What is Causal Machine Learning?

Causal machine learning is a branch of machine learning that focuses on understanding the cause and effect relationships in data. It goes beyond just predicting outcomes based on patterns in the data, and tries to understand how changing one variable can affect an outcome. Suppose we are trying to predict a student’s test score based on how many hours they study and how much sleep they get. Traditional machine learning models would find patterns in the data, like students who study more or sleep more tend to get higher scores. But what if you want to know what would happen if a student studied an extra hour each day? Or slept an extra hour each night? Modeling these potential outcomes or counterfactuals is where causal machine learning comes in. It tries to understand cause-and-effect relationships - how much changing one variable (like study hours or sleep hours) will affect the outcome (the test score). This is useful in many fields, including economics, healthcare, and policy making, where understanding the impact of interventions is crucial. While traditional machine learning is great for prediction, causal machine learning helps us understand the difference in outcomes due to interventions.

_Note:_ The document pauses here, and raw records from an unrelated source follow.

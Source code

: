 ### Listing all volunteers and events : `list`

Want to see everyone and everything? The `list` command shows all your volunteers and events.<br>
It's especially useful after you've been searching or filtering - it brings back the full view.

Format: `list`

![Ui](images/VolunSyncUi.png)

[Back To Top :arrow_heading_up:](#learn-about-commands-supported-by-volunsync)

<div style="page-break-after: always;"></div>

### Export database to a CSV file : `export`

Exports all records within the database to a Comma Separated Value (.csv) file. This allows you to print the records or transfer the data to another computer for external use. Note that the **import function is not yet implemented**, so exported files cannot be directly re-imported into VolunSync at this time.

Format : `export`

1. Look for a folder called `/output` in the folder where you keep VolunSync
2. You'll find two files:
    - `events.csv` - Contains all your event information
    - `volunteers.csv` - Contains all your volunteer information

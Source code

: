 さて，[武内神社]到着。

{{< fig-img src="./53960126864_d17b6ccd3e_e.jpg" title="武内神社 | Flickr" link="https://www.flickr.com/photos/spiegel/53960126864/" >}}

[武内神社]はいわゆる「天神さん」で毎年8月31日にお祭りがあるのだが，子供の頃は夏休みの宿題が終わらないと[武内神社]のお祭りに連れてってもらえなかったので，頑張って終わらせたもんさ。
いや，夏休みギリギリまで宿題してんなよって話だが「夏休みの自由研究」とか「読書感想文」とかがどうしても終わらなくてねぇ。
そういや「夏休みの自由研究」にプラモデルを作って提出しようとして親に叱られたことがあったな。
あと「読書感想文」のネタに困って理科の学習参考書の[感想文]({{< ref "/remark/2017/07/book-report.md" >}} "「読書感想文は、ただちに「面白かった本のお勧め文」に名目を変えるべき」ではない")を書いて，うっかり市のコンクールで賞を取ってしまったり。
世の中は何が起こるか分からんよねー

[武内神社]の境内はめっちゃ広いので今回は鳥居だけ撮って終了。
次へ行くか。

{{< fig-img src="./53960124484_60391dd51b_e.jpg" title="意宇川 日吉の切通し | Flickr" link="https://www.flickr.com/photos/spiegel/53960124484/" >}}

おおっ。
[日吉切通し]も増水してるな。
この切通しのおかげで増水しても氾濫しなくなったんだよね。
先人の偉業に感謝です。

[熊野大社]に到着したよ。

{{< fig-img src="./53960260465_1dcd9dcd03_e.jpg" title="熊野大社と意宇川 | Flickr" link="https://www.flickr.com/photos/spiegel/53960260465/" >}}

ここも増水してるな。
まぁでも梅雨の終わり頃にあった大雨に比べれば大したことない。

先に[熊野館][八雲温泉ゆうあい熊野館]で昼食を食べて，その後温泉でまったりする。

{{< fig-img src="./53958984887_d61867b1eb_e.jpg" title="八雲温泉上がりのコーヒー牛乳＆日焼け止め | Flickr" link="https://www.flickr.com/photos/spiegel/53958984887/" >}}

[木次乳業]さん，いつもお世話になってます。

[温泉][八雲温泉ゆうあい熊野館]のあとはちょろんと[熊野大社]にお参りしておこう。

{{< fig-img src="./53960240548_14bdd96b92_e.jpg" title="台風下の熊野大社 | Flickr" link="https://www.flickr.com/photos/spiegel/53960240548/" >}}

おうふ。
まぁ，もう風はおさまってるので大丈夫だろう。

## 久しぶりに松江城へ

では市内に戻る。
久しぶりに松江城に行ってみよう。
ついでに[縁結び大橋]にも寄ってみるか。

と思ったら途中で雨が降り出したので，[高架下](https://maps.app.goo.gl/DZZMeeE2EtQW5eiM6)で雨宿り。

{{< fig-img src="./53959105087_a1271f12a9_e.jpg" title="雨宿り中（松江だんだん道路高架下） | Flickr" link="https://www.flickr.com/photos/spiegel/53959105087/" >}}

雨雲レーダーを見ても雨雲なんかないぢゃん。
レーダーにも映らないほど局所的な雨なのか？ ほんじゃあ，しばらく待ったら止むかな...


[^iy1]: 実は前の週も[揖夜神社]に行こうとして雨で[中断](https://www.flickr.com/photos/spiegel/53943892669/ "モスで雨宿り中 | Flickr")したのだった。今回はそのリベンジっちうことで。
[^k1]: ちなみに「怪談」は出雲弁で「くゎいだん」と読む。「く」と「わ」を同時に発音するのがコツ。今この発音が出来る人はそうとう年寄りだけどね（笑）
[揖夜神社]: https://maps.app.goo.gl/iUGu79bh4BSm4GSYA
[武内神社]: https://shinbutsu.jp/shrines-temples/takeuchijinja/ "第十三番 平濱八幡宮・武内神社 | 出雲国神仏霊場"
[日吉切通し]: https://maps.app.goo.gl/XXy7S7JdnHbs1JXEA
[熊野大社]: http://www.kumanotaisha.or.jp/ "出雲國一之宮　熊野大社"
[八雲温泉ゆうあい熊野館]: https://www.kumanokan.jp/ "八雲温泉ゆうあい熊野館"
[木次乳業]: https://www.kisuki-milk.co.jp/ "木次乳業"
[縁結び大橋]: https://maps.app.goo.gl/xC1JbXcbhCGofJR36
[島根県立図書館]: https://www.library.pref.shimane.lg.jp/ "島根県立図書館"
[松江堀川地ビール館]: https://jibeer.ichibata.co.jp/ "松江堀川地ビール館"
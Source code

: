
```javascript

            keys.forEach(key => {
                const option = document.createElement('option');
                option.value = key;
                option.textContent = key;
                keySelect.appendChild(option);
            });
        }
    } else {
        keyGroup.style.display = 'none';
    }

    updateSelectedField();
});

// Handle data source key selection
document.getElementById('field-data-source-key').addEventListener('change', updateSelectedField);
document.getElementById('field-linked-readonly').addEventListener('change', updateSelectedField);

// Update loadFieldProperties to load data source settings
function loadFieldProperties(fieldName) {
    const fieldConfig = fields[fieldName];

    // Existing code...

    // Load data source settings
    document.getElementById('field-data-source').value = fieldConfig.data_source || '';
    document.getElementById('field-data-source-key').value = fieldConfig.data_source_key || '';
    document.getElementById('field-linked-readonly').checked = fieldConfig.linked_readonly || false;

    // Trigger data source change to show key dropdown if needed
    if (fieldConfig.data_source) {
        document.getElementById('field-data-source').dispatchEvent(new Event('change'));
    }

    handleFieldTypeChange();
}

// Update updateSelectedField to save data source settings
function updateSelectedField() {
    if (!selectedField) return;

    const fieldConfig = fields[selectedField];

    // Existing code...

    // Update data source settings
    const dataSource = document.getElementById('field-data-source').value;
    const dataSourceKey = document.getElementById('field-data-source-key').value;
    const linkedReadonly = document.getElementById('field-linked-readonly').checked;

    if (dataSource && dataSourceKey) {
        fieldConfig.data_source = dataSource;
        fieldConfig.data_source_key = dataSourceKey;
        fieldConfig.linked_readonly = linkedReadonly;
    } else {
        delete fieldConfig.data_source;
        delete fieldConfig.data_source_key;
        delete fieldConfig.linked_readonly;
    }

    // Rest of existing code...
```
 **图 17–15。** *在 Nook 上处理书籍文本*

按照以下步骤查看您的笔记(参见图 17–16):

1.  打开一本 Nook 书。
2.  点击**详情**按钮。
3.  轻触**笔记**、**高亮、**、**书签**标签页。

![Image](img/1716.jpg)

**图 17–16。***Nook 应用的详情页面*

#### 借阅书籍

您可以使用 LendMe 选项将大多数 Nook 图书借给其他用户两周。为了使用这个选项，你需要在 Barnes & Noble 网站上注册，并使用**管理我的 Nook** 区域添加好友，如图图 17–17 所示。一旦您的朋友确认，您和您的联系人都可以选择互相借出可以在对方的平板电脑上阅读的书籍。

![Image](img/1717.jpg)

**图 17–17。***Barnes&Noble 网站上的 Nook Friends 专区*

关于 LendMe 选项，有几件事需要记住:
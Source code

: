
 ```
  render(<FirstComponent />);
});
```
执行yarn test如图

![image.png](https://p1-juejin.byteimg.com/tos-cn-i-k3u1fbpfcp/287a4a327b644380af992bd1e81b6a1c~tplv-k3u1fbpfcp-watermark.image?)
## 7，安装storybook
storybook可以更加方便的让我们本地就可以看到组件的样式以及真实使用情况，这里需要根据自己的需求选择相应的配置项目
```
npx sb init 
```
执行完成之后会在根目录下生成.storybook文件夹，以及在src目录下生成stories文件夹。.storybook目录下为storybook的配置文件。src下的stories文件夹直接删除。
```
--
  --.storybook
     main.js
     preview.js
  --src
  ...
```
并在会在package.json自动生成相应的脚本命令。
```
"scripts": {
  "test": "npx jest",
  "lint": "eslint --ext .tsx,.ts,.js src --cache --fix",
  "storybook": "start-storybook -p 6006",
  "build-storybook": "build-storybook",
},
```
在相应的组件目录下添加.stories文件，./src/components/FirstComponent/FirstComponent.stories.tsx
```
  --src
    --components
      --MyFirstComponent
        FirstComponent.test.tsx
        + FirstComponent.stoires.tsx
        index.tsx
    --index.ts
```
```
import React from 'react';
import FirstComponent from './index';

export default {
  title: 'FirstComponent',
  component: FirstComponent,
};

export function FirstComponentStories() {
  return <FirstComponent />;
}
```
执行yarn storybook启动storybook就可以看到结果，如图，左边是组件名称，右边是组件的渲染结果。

Difference from Traditional Machine Learning

Traditional machine learning and causal machine learning are both powerful tools, but they serve different purposes and answer different types of questions. Traditional Machine Learning is primarily concerned with prediction. Given a set of input features, it learns a function from the data that can predict an outcome. It’s great at finding patterns and correlations in large datasets, but it doesn’t tell us about the cause-and-effect relationships between variables. It answers questions like “Given a patient’s symptoms, what disease are they likely to have?” On the other hand, Causal Machine Learning is concerned with understanding the cause-and-effect relationships between variables. It goes beyond prediction and tries to answer questions about intervention: “What will happen if we change this variable?” For example, in a medical context, it could help answer questions like “What will happen if a patient takes this medication?” In essence, while traditional machine learning can tell us “what is”, causal machine learning can help us understand “what if”. This makes causal machine learning particularly useful in fields where we need to make decisions based on data, such as policy making, economics, and healthcare.

Measuring Causal Effects

Randomized Control Trials (RCT) are the gold standard for causal effect measurements. Subjects are randomly exposed to a treatment and the Average Treatment Effect (ATE) is measured as the difference between the mean effects in the treatment and control groups. Random assignment removes the effect of any confounders on the treatment.

If an RCT is available and the treatment effects are heterogeneous across covariates, measuring the conditional average treatment effect(CATE) can be of interest. The CATE is an estimate of the treatment effect conditioned on all available experiment covariates and confounders. We call these Heterogeneous Treatment Effects (HTEs).

Example Use Cases

Campaign Targeting Optimization: An important lever to increase ROI in an advertising campaign is to target the ad to the set of customers who will have a favorable response in a given KPI such as engagement or sales. CATE identifies these customers by estimating the effect of the KPI from ad exposure at the individual level from A/B experiment or historical observational data.
Personalized Engagement: A company might have multiple options to interact with its customers such as different product choices in up-sell or different messaging channels for communications. One can use CATE to estimate the heterogeneous treatment effect for each customer and treatment option combination for an optimal personalized engagement experience.